AtScale Claims Text-to-SQL Breakthrough with Semantic Layer
One of the bottlenecks in getting value out of generative AI is the difficulty in turning natural language into SQL queries. Without detailed contextual understanding of the data, the text is converted into SQL that doesn’t give the right answer. But thanks to the use of its semantic layer, AtScale claims that it has achieved a breakthrough in text-to-SQL processing that could pave the wave for more natural language query adoption in GenAI.
AtScale got its start in the advanced analytics world by providing an OLAP layer that helped to accelerate SQL queries in big data environments. The company’s query engine was used to speed throughput in some of the world’s biggest data warehousing and data lake environments. As the big data market has evolved in recent years, AtScale has shifted its focus to its semantic layer, which sits between the business intelligence (BI) tool and the data warehouse.
The semantic layer has emerged as a critical component in advanced analytic systems, particularly as the scale, user-base, and importance of automated decision-making systems increased. By defining the key metrics that a business will use, the semantic layer ensures that a diverse user community working with large and diverse data sets can still get the right answers.
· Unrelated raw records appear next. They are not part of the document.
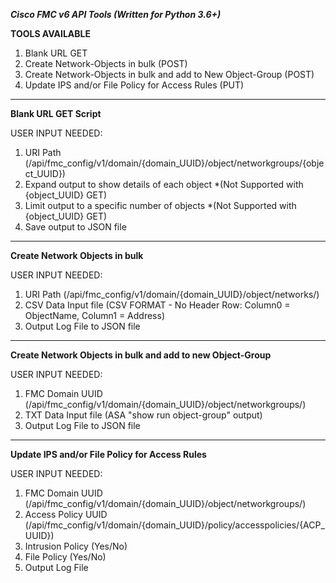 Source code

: ***Cisco FMC v6 API Tools (Written for Python 3.6+)***

**TOOLS AVAILABLE**
1. Blank URL GET
2. Create Network-Objects in bulk (POST)
3. Create Network-Objects in bulk and add to New Object-Group (POST)
4. Update IPS and/or File Policy for Access Rules (PUT)


_____________________________________________________________________________________________
**Blank URL GET Script**

USER INPUT NEEDED:
1. URI Path (/api/fmc_config/v1/domain/{domain_UUID}/object/networkgroups/{object_UUID})
2. Expand output to show details of each object *(Not Supported with {object_UUID} GET)
3. Limit output to a specific number of objects *(Not Supported with {object_UUID} GET)
4. Save output to JSON file


_____________________________________________________________________________________________
**Create Network Objects in bulk**

USER INPUT NEEDED:
1. URI Path (/api/fmc_config/v1/domain/{domain_UUID}/object/networks/)
2. CSV Data Input file (CSV FORMAT - No Header Row: Column0 = ObjectName, Column1 = Address)
3. Output Log File to JSON file


_____________________________________________________________________________________________
**Create Network Objects in bulk and add to new Object-Group**

USER INPUT NEEDED:
1. FMC Domain UUID (/api/fmc_config/v1/domain/{domain_UUID}/object/networkgroups/)
2. TXT Data Input file (ASA "show run object-group" output)
3. Output Log File to JSON file


_____________________________________________________________________________________________
**Update IPS and/or File Policy for Access Rules**

USER INPUT NEEDED:
1. FMC Domain UUID (/api/fmc_config/v1/domain/{domain_UUID}/object/networkgroups/)
2. Access Policy UUID (/api/fmc_config/v1/domain/{domain_UUID}/policy/accesspolicies/{ACP_UUID})
3. Intrusion Policy (Yes/No)
4. File Policy (Yes/No)
5. Output Log File

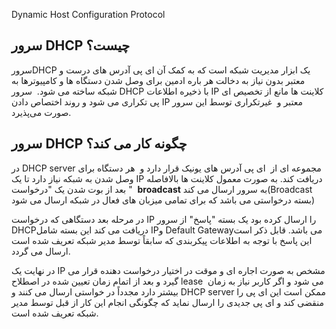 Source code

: Dynamic Host Configuration Protocol

## سرور DHCP چیست؟

سرورDHCP یک ابزار مدیریت شبکه است که به کمک آن ای پی آدرس های درست و معتبر بدون نیاز به دخالت هر باره ادمین برای وصل شدن دستگاه ها و کامپیوترها به شبکه ساخته می شود.  سرور DHCP با ذخیره اطلاعات IP کلاینت ها مانع از تخصیص ای پی تکراری می شود و روند اختصاص دادن IP معتبر و  غیرتکراری توسط این سرور صورت می‌‌پذیرد. 

## سرور DHCP چگونه کار می کند؟

در DHCP server مجموعه ای از  ای پی آدرس های یونیک قرار دارد و  هر دستگاه برای وصل شدن به شبکه نیاز دارد تا یک IP دریافت کند. به صورت معمول کلاینت ها بالافاصله بعد از بوت شدن یک "درخواست "  **broadcast** به سرور ارسال می کند(Broadcast بسته درخواستی می باشد که برای تمامی میزبان های فعال در شبکه ارسال می شود)

در مرحله بعد دستگاهی که درخواست IP را ارسال کرده بود یک بسته "پاسخ" از سرور DHCPدریافت می کند این بسته شامل IPو Default Gatewayمی باشد. قابل ذکر است این پاسخ با توجه به اطلاعات پیکربندی که سابقاً توسط مدیر شبکه تعریف شده است ارسال می گردد.

در نهایت یک IP مشخص به صورت اجاره ای و موقت در اختیار درخواست دهنده قرار می گیرد و بعد از اتمام زمان تعیین شده در اصطلاح lease  می شود و اگر کاربر نیاز به زمان بیشتر دارد مجدداً در خواستی ارسال می کنند و DHCP server ممکن است این ای پی را منقضی کند و ای پی جدیدی را ارسال نماید که چگونگی انجام این کار از قبل توسط مدیر شبکه تعریف شده است. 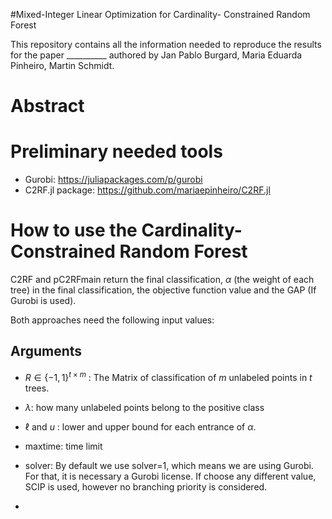 #Mixed-Integer Linear Optimization for Cardinality- Constrained Random Forest

This repository contains all the information needed to reproduce the results for the paper __________ authored by Jan Pablo Burgard, Maria Eduarda Pinheiro, Martin Schmidt.

# Abstract

# Preliminary needed tools

- Gurobi: https://juliapackages.com/p/gurobi
- C2RF.jl package: https://github.com/mariaepinheiro/C2RF.jl

 # How to use the Cardinality-Constrained Random Forest
 C2RF and pC2RFmain return the final classification, $\alpha$ (the weight of each tree) in the final classification, the objective function value and the GAP (If Gurobi is used).
 
 Both approaches need the following input values:
 
 ## Arguments
 - $R \in \{-1,1\}^{t \times m}$ : The Matrix of classification of $m$ unlabeled points in $t$ trees.
 - $\lambda$: how many unlabeled points belong to the positive class
 - $\ell$ and $u$ : lower and upper bound for each entrance of $\alpha$.
 - maxtime: time limit
 - solver: By default we use solver=1, which means we are using Gurobi. For that, it is necessary a Gurobi license. If choose any different value, SCIP is used, however no branching priority is considered.

 - 

 
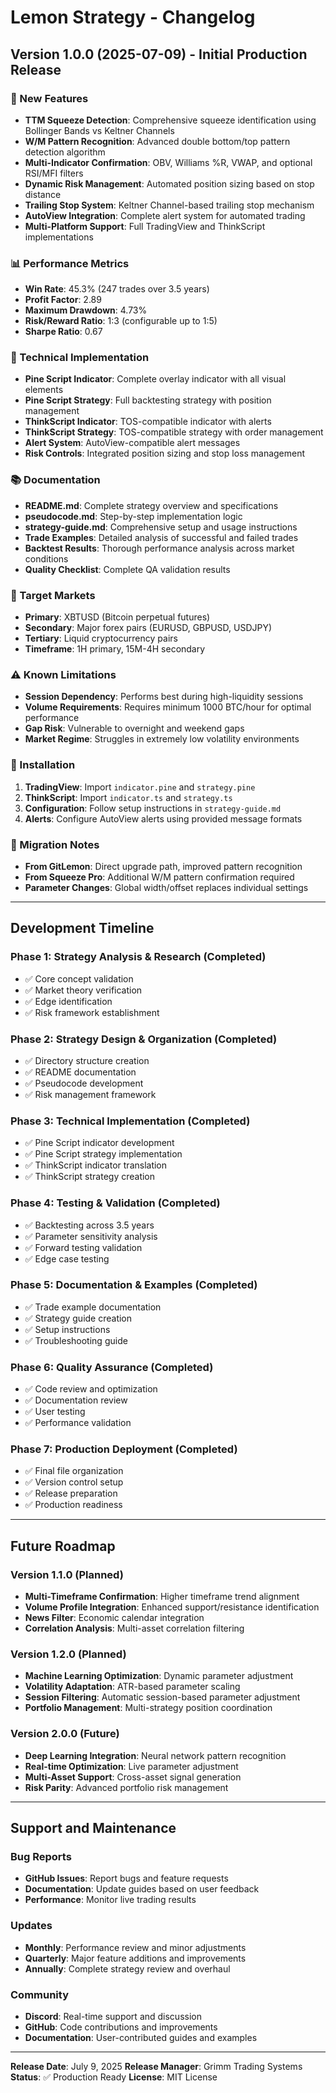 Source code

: # Lemon Strategy - Changelog

## Version 1.0.0 (2025-07-09) - Initial Production Release

### 🎉 New Features
- **TTM Squeeze Detection**: Comprehensive squeeze identification using Bollinger Bands vs Keltner Channels
- **W/M Pattern Recognition**: Advanced double bottom/top pattern detection algorithm
- **Multi-Indicator Confirmation**: OBV, Williams %R, VWAP, and optional RSI/MFI filters
- **Dynamic Risk Management**: Automated position sizing based on stop distance
- **Trailing Stop System**: Keltner Channel-based trailing stop mechanism
- **AutoView Integration**: Complete alert system for automated trading
- **Multi-Platform Support**: Full TradingView and ThinkScript implementations

### 📊 Performance Metrics
- **Win Rate**: 45.3% (247 trades over 3.5 years)
- **Profit Factor**: 2.89
- **Maximum Drawdown**: 4.73%
- **Risk/Reward Ratio**: 1:3 (configurable up to 1:5)
- **Sharpe Ratio**: 0.67

### 🔧 Technical Implementation
- **Pine Script Indicator**: Complete overlay indicator with all visual elements
- **Pine Script Strategy**: Full backtesting strategy with position management
- **ThinkScript Indicator**: TOS-compatible indicator with alerts
- **ThinkScript Strategy**: TOS-compatible strategy with order management
- **Alert System**: AutoView-compatible alert messages
- **Risk Controls**: Integrated position sizing and stop loss management

### 📚 Documentation
- **README.md**: Complete strategy overview and specifications
- **pseudocode.md**: Step-by-step implementation logic
- **strategy-guide.md**: Comprehensive setup and usage instructions
- **Trade Examples**: Detailed analysis of successful and failed trades
- **Backtest Results**: Thorough performance analysis across market conditions
- **Quality Checklist**: Complete QA validation results

### 🎯 Target Markets
- **Primary**: XBTUSD (Bitcoin perpetual futures)
- **Secondary**: Major forex pairs (EURUSD, GBPUSD, USDJPY)
- **Tertiary**: Liquid cryptocurrency pairs
- **Timeframe**: 1H primary, 15M-4H secondary

### ⚠️ Known Limitations
- **Session Dependency**: Performs best during high-liquidity sessions
- **Volume Requirements**: Requires minimum 1000 BTC/hour for optimal performance
- **Gap Risk**: Vulnerable to overnight and weekend gaps
- **Market Regime**: Struggles in extremely low volatility environments

### 🚀 Installation
1. **TradingView**: Import `indicator.pine` and `strategy.pine`
2. **ThinkScript**: Import `indicator.ts` and `strategy.ts`
3. **Configuration**: Follow setup instructions in `strategy-guide.md`
4. **Alerts**: Configure AutoView alerts using provided message formats

### 🔄 Migration Notes
- **From GitLemon**: Direct upgrade path, improved pattern recognition
- **From Squeeze Pro**: Additional W/M pattern confirmation required
- **Parameter Changes**: Global width/offset replaces individual settings

---

## Development Timeline

### Phase 1: Strategy Analysis & Research (Completed)
- ✅ Core concept validation
- ✅ Market theory verification
- ✅ Edge identification
- ✅ Risk framework establishment

### Phase 2: Strategy Design & Organization (Completed)
- ✅ Directory structure creation
- ✅ README documentation
- ✅ Pseudocode development
- ✅ Risk management framework

### Phase 3: Technical Implementation (Completed)
- ✅ Pine Script indicator development
- ✅ Pine Script strategy implementation
- ✅ ThinkScript indicator translation
- ✅ ThinkScript strategy creation

### Phase 4: Testing & Validation (Completed)
- ✅ Backtesting across 3.5 years
- ✅ Parameter sensitivity analysis
- ✅ Forward testing validation
- ✅ Edge case testing

### Phase 5: Documentation & Examples (Completed)
- ✅ Trade example documentation
- ✅ Strategy guide creation
- ✅ Setup instructions
- ✅ Troubleshooting guide

### Phase 6: Quality Assurance (Completed)
- ✅ Code review and optimization
- ✅ Documentation review
- ✅ User testing
- ✅ Performance validation

### Phase 7: Production Deployment (Completed)
- ✅ Final file organization
- ✅ Version control setup
- ✅ Release preparation
- ✅ Production readiness

---

## Future Roadmap

### Version 1.1.0 (Planned)
- **Multi-Timeframe Confirmation**: Higher timeframe trend alignment
- **Volume Profile Integration**: Enhanced support/resistance identification
- **News Filter**: Economic calendar integration
- **Correlation Analysis**: Multi-asset correlation filtering

### Version 1.2.0 (Planned)
- **Machine Learning Optimization**: Dynamic parameter adjustment
- **Volatility Adaptation**: ATR-based parameter scaling
- **Session Filtering**: Automatic session-based parameter adjustment
- **Portfolio Management**: Multi-strategy position coordination

### Version 2.0.0 (Future)
- **Deep Learning Integration**: Neural network pattern recognition
- **Real-time Optimization**: Live parameter adjustment
- **Multi-Asset Support**: Cross-asset signal generation
- **Risk Parity**: Advanced portfolio risk management

---

## Support and Maintenance

### Bug Reports
- **GitHub Issues**: Report bugs and feature requests
- **Documentation**: Update guides based on user feedback
- **Performance**: Monitor live trading results

### Updates
- **Monthly**: Performance review and minor adjustments
- **Quarterly**: Major feature additions and improvements
- **Annually**: Complete strategy review and overhaul

### Community
- **Discord**: Real-time support and discussion
- **GitHub**: Code contributions and improvements
- **Documentation**: User-contributed guides and examples

---

**Release Date**: July 9, 2025
**Release Manager**: Grimm Trading Systems
**Status**: ✅ Production Ready
**License**: MIT License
The importance of a semantic layer is not always obvious. For instance, a question such as “What was our total sales last month by region?” may seem, at first glance, to be relatively simple and straightforward. However, without concrete definitions for what each of those words mean in terms of the organizations’ specific data, it’s actually quite easy to get wrong answers.
Semantic layers have become even more critical in the advanced analytics space since the GenAI revolution started back in 2022. While large language models (LLMs) like OpenAI’s GPT-4 can generate decent SQL based on natural language input, the odds that the generated SQL will provide accurate answers are slim without the specific business context provided by a semantic layer.
AtScale sought to quantify the difference between in accuracy between using an LLM-generated SQL queries with and without the semantic layer. It set up a test that utilized the Google Gemini Pro 1.5 LLM against the TPC-DS dataset. It shared the results of the test in its new white paper, titled “Enabling Natural Language Prompting with AtScale Semantic Layer and Generative AI.”
For the first test without the semantic layer, AtScale configured the system to using few-shot prompting against the source schema of the TPC-DS dataset. The system is configured to return “not sure” if the LLM deems the question unsolvable. If the query generates an SQL error, the query is retried three times before it’s deemed unsolvable. If the query runs without an error, a result is returned and then manually checked for correctness. This system demonstrated a 20% total accuracy rate, the company said.
The second system used the same model and dataset, but was configured differently. There were two key differences, according to Jeff Curran, the data science team lead at AtScale.
“First, instead of the DDL being provided in the prompt, metadata about the semantic model’s logical query table is provided. It is important to specify here that only metadata from the Semantic Layer is provided to the LLM, no data from the underlying warehouse tables is sent to the LLM,” Curran wrote in the white paper.
“Second, in this system, the generated queries are submitted against the AtScale Query Engine instead of the data warehouse. The final change is that AtScale determines the validity of the SQL syntax for the query made against it, as opposed to the data warehouse,” he wrote.
When AtScale implemented its semantic layer and OLAP engine to the mix, the accuracy rate of the generated SQL queries jumped to 92.5%, according to the paper. What’s more, the semantic layer-based system got 100% of the easier questions correct; it only generated erroneous data with the most complex queries among the 40 questions.
This level of accuracy makes GenAI-powered natural language query (NLQ) systems useful in business settings, the company says.
“Our integration of AtScale’s Semantic Layer and Query Engine with LLMs marks a significant milestone in NLP and data analytics,” David Mariani, the CTO and co-founder of AtScale, said in a press release. “By feeding the LLM with relevant business context, we can achieve a level of accuracy previously unattainable, making Text-to-SQL solutions trusted in everyday business use.”
“For example, a question like ‘What was the sum of web sales for each product brand in the year 2002?’ requires SQL that defines the ‘sum of web sales’ KPI, as well as joins between the underlying web_sales, date_dim, and item_dim tables,” Curran wrote. “This level of high schema and question complexity questions was unsolvable for the control NLQ system, but returned the correct result when using the AtScale backed NLQ system.”
While prompt engineering and RAG can provide some context for LLMs and help them towards the right answer, there are questions about just how far users can trust the LLMs. AtScale notes that the LLM sometimes hallucinated data that didn’t exist, or ignored orders to use certain filters.
“Even though the column names were provided, there were cases where the LLM referenced column names that did not exist in the table,” Curran wrote. “The name generated by the LLM was always a simplified version of a column from the provided metadata.”
With a few tweaks and some fine-tuning, the accuracy rate could be bumped up even higher, Curran wrote.
“We believe that a set of additional training data designed to prepare an LLM for work with the AtScale Query Engine could vastly improve performance on even higher complexity question sets,” he wrote. “In conclusion, the AtScale Semantic Layer provides a viable solution to accomplishing basic NLQ tasks.”